Es liegt auf der Hand, dass einige der Faktoren wie z.B. die Klarheit der Ziele mittelbar von erfolgreichem Methoden- und Werkzeug Einsatz abhängen. Andere wie das „Wir-Gefühl“ oder die „vertrauensvolle Atmosphäre“ sind als Ergebnis der Gruppendynamik im Team zu sehen. Einen ersten Eindruck, dass diese Faktoren wichtig für den Projekterfolg sind vermittelt nebenstehende Grafik. Es sind 4 mehr oder minder kreisförmige Kurven zu sehen. Die gestrichelten Kurven stellen theoretische Kurven dar. Die Blaue zeigt den Idealzustand (ideales Team) wenn alle der obigen Aussagen mit voller Zustimmung angekreuzt würden. Die Rote zeigt das negative Gegenteil wenn keine der Aussagen auf Zustimmung träfe. Die durchgezogenen Linien zeigen die real ermittelten Werte für „erfolgreiche“ und „nicht erfolgreiche“ Projekte. In erfolgreichen Projekten ist demnach die Teamqualität höher. Die Frage „Ob die Teamqualität den Erfolg befördert oder sie sich als Nebenprodukt des Erfolgs einstellt“ liefert Stoff für eine Henne-Ei-Diskussion, die ich hier schon einmal angerissen hatte.

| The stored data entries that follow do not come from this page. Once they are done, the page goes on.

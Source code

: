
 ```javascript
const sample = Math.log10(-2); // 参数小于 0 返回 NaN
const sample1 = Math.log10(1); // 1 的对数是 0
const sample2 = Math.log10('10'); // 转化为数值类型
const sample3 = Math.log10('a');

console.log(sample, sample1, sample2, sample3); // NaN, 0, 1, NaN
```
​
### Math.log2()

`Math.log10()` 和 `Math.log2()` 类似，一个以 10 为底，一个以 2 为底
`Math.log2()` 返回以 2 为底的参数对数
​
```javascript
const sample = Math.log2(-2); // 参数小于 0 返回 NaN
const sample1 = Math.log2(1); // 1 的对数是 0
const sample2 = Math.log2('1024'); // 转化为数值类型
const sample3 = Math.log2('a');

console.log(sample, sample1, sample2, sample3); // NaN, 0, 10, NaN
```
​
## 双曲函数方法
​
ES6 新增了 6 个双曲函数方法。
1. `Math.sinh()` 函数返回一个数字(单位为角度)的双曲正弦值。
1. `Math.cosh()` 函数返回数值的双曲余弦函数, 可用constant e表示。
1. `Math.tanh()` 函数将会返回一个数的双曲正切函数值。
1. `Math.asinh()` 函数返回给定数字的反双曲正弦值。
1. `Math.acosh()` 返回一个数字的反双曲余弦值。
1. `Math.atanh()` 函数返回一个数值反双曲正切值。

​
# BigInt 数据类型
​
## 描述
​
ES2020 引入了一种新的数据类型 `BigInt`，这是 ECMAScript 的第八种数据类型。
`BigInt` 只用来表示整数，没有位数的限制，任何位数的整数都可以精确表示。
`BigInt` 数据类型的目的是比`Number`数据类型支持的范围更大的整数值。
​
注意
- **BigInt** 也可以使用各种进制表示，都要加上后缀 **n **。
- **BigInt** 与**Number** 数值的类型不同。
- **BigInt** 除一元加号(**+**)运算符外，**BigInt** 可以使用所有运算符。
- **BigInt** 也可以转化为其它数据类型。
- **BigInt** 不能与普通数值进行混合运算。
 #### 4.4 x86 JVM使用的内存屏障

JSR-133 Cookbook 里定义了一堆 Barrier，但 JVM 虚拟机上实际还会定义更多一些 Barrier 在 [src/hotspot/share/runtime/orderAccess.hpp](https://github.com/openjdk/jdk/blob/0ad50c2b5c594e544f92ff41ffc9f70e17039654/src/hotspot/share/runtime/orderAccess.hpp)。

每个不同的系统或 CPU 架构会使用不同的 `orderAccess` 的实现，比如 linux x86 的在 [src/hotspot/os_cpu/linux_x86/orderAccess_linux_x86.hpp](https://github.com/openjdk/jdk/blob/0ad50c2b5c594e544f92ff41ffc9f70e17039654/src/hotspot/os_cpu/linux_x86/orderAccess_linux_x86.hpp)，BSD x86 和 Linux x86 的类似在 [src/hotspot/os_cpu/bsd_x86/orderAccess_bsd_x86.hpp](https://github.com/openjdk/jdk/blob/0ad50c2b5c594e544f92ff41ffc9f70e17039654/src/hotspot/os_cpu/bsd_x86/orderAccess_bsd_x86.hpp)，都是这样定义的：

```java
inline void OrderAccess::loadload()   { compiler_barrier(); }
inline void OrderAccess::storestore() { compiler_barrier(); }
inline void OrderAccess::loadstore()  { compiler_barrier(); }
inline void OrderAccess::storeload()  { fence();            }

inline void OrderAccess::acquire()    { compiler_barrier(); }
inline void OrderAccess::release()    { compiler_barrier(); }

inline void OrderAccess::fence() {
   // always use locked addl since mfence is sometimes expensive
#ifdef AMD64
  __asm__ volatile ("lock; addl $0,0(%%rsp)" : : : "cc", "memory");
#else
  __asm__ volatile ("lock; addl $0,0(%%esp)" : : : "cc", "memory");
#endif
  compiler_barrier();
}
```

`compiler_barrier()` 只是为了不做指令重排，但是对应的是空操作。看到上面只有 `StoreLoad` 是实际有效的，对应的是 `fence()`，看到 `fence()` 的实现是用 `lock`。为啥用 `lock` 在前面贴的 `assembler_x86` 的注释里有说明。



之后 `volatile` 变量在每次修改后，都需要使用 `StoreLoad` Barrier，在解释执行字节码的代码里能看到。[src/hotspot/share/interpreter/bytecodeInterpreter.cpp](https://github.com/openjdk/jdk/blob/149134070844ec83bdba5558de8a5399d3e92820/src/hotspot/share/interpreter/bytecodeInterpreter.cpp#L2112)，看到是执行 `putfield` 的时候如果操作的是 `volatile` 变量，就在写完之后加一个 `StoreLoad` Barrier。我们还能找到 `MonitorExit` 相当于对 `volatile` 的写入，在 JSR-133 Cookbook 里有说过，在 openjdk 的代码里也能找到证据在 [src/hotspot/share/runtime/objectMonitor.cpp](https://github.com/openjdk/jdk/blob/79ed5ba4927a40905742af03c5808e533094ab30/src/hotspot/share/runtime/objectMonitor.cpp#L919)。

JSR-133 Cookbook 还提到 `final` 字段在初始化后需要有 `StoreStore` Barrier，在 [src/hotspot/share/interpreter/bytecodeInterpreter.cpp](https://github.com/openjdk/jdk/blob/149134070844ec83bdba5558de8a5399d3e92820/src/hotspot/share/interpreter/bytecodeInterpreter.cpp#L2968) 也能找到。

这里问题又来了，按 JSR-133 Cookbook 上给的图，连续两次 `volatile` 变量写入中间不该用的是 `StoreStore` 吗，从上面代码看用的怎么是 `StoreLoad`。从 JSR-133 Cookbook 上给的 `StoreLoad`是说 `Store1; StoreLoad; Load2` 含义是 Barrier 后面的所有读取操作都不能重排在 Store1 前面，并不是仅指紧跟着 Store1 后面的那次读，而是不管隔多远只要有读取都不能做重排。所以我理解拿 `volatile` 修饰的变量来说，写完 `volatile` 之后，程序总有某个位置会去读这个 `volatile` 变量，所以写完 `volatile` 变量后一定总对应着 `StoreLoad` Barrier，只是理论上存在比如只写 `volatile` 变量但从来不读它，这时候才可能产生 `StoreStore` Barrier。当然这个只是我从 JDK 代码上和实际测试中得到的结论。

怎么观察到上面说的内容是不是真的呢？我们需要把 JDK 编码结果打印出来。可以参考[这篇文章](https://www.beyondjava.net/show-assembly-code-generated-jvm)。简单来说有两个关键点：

Interessanter als die Henne-Ei-Diskussion scheint mir ein genauerer Blick auf die Faktoren, bei denen der Unterschied im obigen Diagramm besonders ausgeprägt ist. Darunter sind auch 4 Aussagen, die besonders eng mit dem konstruktiven Verlauf der Gruppendynamik im Projektteam zusammen hängen:

  • Es gab verbindliche Regeln der Zusammenarbeit.

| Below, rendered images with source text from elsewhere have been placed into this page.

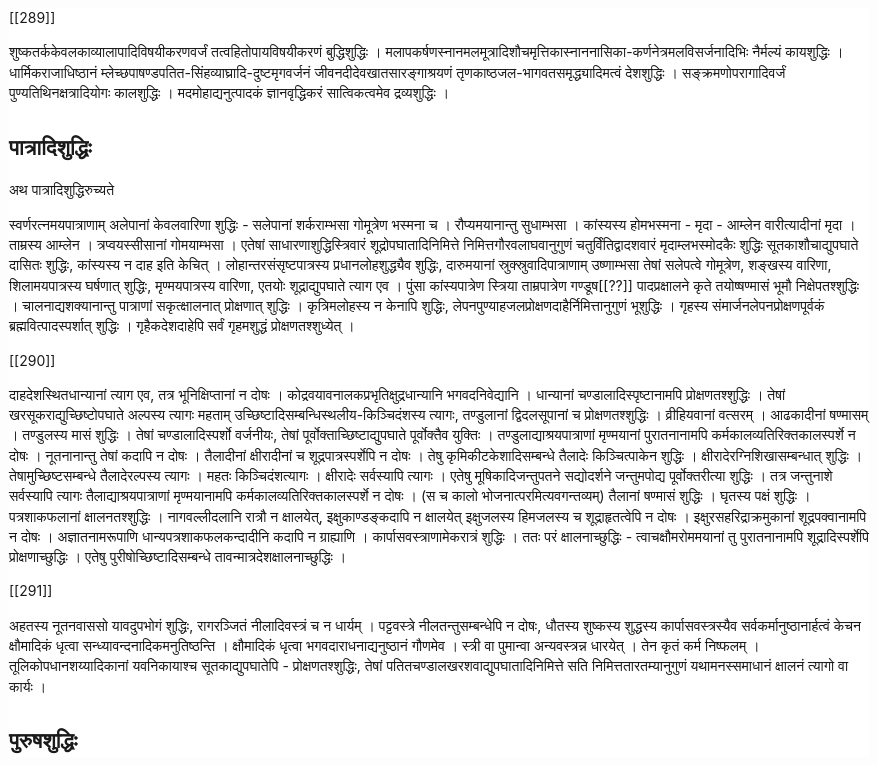 [[289]]

शुष्कतर्ककेवलकाव्यालापादिविषयीकरणवर्जं तत्वहितोपायविषयीकरणं बुद्धिशुद्धिः । मलापकर्षणस्नानमलमूत्रादिशौचमृत्तिकास्नाननासिका-कर्णनेत्रमलविसर्जनादिभिः नैर्मल्यं कायशुद्धिः । धार्मिकराजाधिष्ठानं म्लेच्छपाषण्डपतित-सिंहव्याघ्रादि-दुष्टमृगवर्जनं जीवनदीदेवखातसारङ्गाश्रयणं तृणकाष्ठजल-भागवतसमृद्ध्यादिमत्वं देशशुद्धिः ।     सङ्क्रमणोपरागादिवर्जं पुण्यतिथिनक्षत्रादियोगः कालशुद्धिः । मदमोहाद्यनुत्पादकं ज्ञानवृद्धिकरं सात्विकत्वमेव द्रव्यशुद्धिः ।

## पात्रादिशुद्धिः

अथ पात्रादिशुद्धिरुच्यते

स्वर्णरत्नमयपात्राणाम् अलेपानां केवलवारिणा शुद्धिः - सलेपानां शर्कराम्भसा गोमूत्रेण भस्मना च । रौप्यमयानान्तु सुधाम्भसा । कांस्यस्य होमभस्मना - मृदा - आम्लेन वारीत्यादीनां मृदा । ताम्रस्य आम्लेन । त्रप्वयस्सीसानां गोमयाम्भसा । एतेषां साधारणाशुद्धिस्त्रिवारं शूद्रोपघातादिनिमित्ते निमित्तगौरवलाघवानुगुणं चतुर्विंतिद्वादशवारं मृदाम्लभस्मोदकैः शुद्धिः सूतकाशौचाद्युपघाते दासितः शुद्धिः, कांस्यस्य न दाह इति केचित् । लोहान्तरसंसृष्टपात्रस्य प्रधानलोहशुद्ध्यैव शुद्धिः, दारुमयानां स्रुक्स्रुवादिपात्राणाम् उष्णाम्भसा तेषां सलेपत्वे गोमूत्रेण, शङ्खस्य वारिणा, शिलामयपात्रस्य घर्षणात् शुद्धिः, मृण्मयपात्रस्य वारिणा, एतयोः शूद्राद्युपघाते त्याग एव । पुंसा कांस्यपात्रेण स्त्रिया ताम्रपात्रेण गण्डूष[[??]] पादप्रक्षालने कृते तयोष्षण्मासं भूमौ निक्षेपतश्शुद्धिः । चालनाद्यशक्यानान्तु पात्राणां सकृत्क्षालनात् प्रोक्षणात् शुद्धिः । कृत्रिमलोहस्य न केनापि शुद्धिः, लेपनपुण्याहजलप्रोक्षणदाहैर्निमित्तानुगुणं भूशुद्धिः । गृहस्य संमार्जनलेपनप्रोक्षणपूर्वकं ब्रह्मवित्पादस्पर्शात् शुद्धिः । गृहैकदेशदाहेपि सर्वं गृहमशुद्धं प्रोक्षणतश्शुध्येत् । 

[[290]]

दाहदेशस्थितधान्यानां त्याग एव, तत्र भूनिक्षिप्तानां न दोषः । कोद्रवयावनालकप्रभृतिक्षुद्रधान्यानि भगवदनिवेद्यानि । धान्यानां चण्डालादिस्पृष्टानामपि प्रोक्षणतश्शुद्धिः । तेषां खरसूकराद्युच्छिष्टोपघाते अल्पस्य त्यागः महताम् उच्छिष्टादिसम्बन्धिस्थलीय-किञ्चिदंशस्य त्यागः, तण्डुलानां द्विदलसूपानां च प्रोक्षणतश्शुद्धिः । व्रीहियवानां वत्सरम् । आढकादीनां षण्मासम् । तण्डुलस्य मासं शुद्धिः । तेषां चण्डालादिस्पर्शो वर्जनीयः, तेषां पूर्वोक्ताच्छिष्टाद्युपघाते पूर्वोक्तैव युक्तिः । तण्डुलाद्याश्रयपात्राणां मृण्मयानां पुरातनानामपि कर्मकालव्यतिरिक्तकालस्पर्शे न दोषः । नूतनानान्तु तेषां कदापि न दोषः । तैलादीनां क्षीरादीनां च शूद्रपात्रस्पर्शेपि न दोषः । तेषु कृमिकीटकेशादिसम्बन्धे तैलादेः किञ्चित्पाकेन शुद्धिः । क्षीरादेरग्निशिखासम्बन्धात् शुद्धिः । तेषामुच्छिष्टसम्बन्धे तैलादेरल्पस्य त्यागः । महतः किञ्चिदंशत्यागः । क्षीरादेः सर्वस्यापि त्यागः । एतेषु मूषिकादिजन्तुपतने सद्योदर्शने जन्तुमपोद्य पूर्वोक्तरीत्या शुद्धिः । तत्र जन्तुनाशे सर्वस्यापि त्यागः तैलाद्याश्रयपात्राणां मृण्मयानामपि कर्मकालव्यतिरिक्तकालस्पर्शे न दोषः । (स च कालो भोजनात्परमित्यवगन्तव्यम्) तैलानां षण्मासं शुद्धिः । घृतस्य पक्षं शुद्धिः । पत्रशाकफलानां क्षालनतश्शुद्धिः । नागवल्लीदलानि रात्रौ न क्षालयेत्, इक्षुकाण्डङ्कदापि न क्षालयेत् इक्षुजलस्य हिमजलस्य च शूद्राहृतत्वेपि न दोषः । इक्षुरसहरिद्राक्रमुकानां शूद्रपक्वानामपि न दोषः । अज्ञातनामरूपाणि धान्यपत्रशाकफलकन्दादीनि कदापि न ग्राह्याणि । कार्पासवस्त्राणामेकरात्रं शुद्धिः । ततः परं क्षालनाच्छुद्धिः - त्वाचक्षौमरोममयानां तु पुरातनानामपि शूद्रादिस्पर्शेपि प्रोक्षणाच्छुद्धिः । एतेषु पुरीषोच्छिष्टादिसम्बन्धे तावन्मात्रदेशक्षालनाच्छुद्धिः । 

[[291]]

अहतस्य नूतनवाससो यावदुपभोगं शुद्धिः, रागरञ्जितं नीलादिवस्त्रं च न धार्यम् । पट्टवस्त्रे नीलतन्तुसम्बन्धेपि न दोषः, धौतस्य शुष्कस्य शुद्धस्य कार्पासवस्त्रस्यैव सर्वकर्मानुष्ठानार्हत्वं केचन क्षौमादिकं धृत्वा सन्ध्यावन्दनादिकमनुतिष्ठन्ति । क्षौमादिकं धृत्वा भगवदाराधनाद्यनुष्ठानं गौणमेव । स्त्री वा पुमान्वा अन्यवस्त्रन्न धारयेत् । तेन कृतं कर्म निष्फलम् । तूलिकोपधानशय्यादिकानां यवनिकायाश्च सूतकाद्युपघातेपि - प्रोक्षणतश्शुद्धिः, तेषां पतितचण्डालखरशवाद्युपघातादिनिमित्ते सति निमित्ततारतम्यानुगुणं यथामनस्समाधानं क्षालनं त्यागो वा कार्यः ।

## पुरुषशुद्धिः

  • Es existierte eine vertrauensvolle Atmosphäre.
  • Es existierte ein Wir-Gefühl.
  • Persönliche Ziele wurden Team-Zielen untergeordnet.

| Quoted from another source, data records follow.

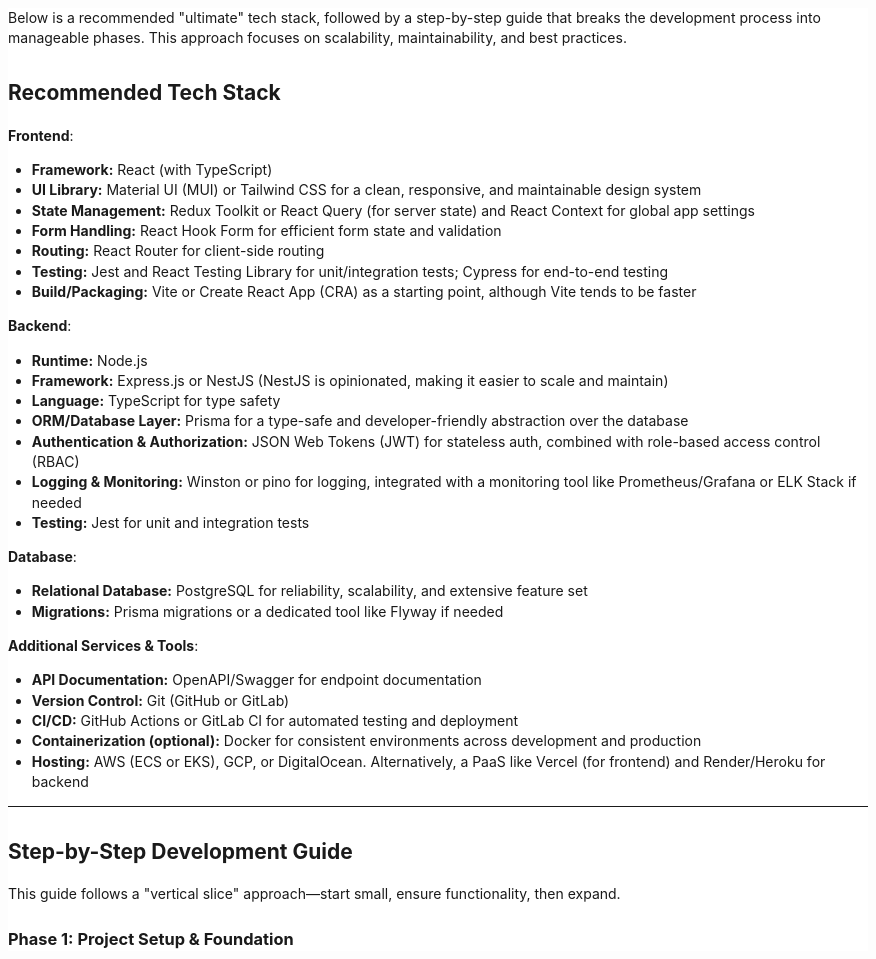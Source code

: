 Below is a recommended "ultimate" tech stack, followed by a step-by-step guide that breaks the development process into manageable phases. This approach focuses on scalability, maintainability, and best practices.

## Recommended Tech Stack

**Frontend**:  
- **Framework:** React (with TypeScript)  
- **UI Library:** Material UI (MUI) or Tailwind CSS for a clean, responsive, and maintainable design system  
- **State Management:** Redux Toolkit or React Query (for server state) and React Context for global app settings  
- **Form Handling:** React Hook Form for efficient form state and validation  
- **Routing:** React Router for client-side routing  
- **Testing:** Jest and React Testing Library for unit/integration tests; Cypress for end-to-end testing  
- **Build/Packaging:** Vite or Create React App (CRA) as a starting point, although Vite tends to be faster

**Backend**:  
- **Runtime:** Node.js  
- **Framework:** Express.js or NestJS (NestJS is opinionated, making it easier to scale and maintain)  
- **Language:** TypeScript for type safety  
- **ORM/Database Layer:** Prisma for a type-safe and developer-friendly abstraction over the database  
- **Authentication & Authorization:** JSON Web Tokens (JWT) for stateless auth, combined with role-based access control (RBAC)  
- **Logging & Monitoring:** Winston or pino for logging, integrated with a monitoring tool like Prometheus/Grafana or ELK Stack if needed  
- **Testing:** Jest for unit and integration tests

**Database**:  
- **Relational Database:** PostgreSQL for reliability, scalability, and extensive feature set  
- **Migrations:** Prisma migrations or a dedicated tool like Flyway if needed

**Additional Services & Tools**:  
- **API Documentation:** OpenAPI/Swagger for endpoint documentation  
- **Version Control:** Git (GitHub or GitLab)  
- **CI/CD:** GitHub Actions or GitLab CI for automated testing and deployment  
- **Containerization (optional):** Docker for consistent environments across development and production  
- **Hosting:** AWS (ECS or EKS), GCP, or DigitalOcean. Alternatively, a PaaS like Vercel (for frontend) and Render/Heroku for backend

---

## Step-by-Step Development Guide

This guide follows a "vertical slice" approach—start small, ensure functionality, then expand.

### Phase 1: Project Setup & Foundation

Die Zustimmung ((Als Zustimmung wurden hier die Antwortoptionen „trifft eher zu“ bzw. „trifft voll und ganz zu“ gewertet.)) zu all diesen Aussagen wird sich nur einstellen wenn das Team die Leistungsphase (performing) erreicht hat. Die verbindlichen Regeln der Zusammenarbeit sind das Ergebnis einer internen Auseinandersetzung (Rollenklärung und Machtkämpfe). Auf dieser geklärten Basis kann das Vertrauen und Wir-Gefühl entstehen. Das positive Erleben des Vertrauens ermöglicht letztendlich dem Einzelnen seine persönlichen Ziele den gemeinsamen Team- bzw. Projektzielen unterzuordnen. ((Eine Beschreibung der Teamphasen und der Zusammenhang mit psychologischen Diagnosefragen zur Ermittlung der Phase ist hier zu finden.)) Ein Blick auf die Erfolgsquoten der Projekte in Abhängigkeit von diesen 4 Faktoren zeigt nebenstehende Grafik. Die Erfolgsquote der Projekte mit weit entwickelten Teams ist mehr als 3-mal so hoch wie jene der Teams, die sich in früheren Teamentwicklungsphasen befinden. Diese Korrelation ist stärker als jede andere bisher gefundene ((Hier ist anzumerken, dass die Erfolgsquote bei den Projekten, die bei diesen vier Teamfaktoren ausschließlich „trifft voll und ganz zu“ bewertet hatten, noch höher liegt.)). Weder bei PM Methoden, den Vorgehensmodellen noch beim Werkzeugeinsatz ließen sich vergleichbar große Differenzen feststellen. Ein Team, das die Teamentwicklungsphasen weitgehend durchschritten hat, ist demnach einer der wichtigsten Erfolgsfaktoren in der Projektarbeit.

Die entscheidende Frage ist: „Wie lässt es sich erreichen, dass das Team innerhalb des Projekts möglichst schnell die Findungsphase verlässt, die der Rollen- und Machtkämpfe durchläuft und die produktive Phase erreicht?“ Warum agile Methoden hierbei einen gewissen Vorteil haben wird Thema des nächsten Beitrages sein.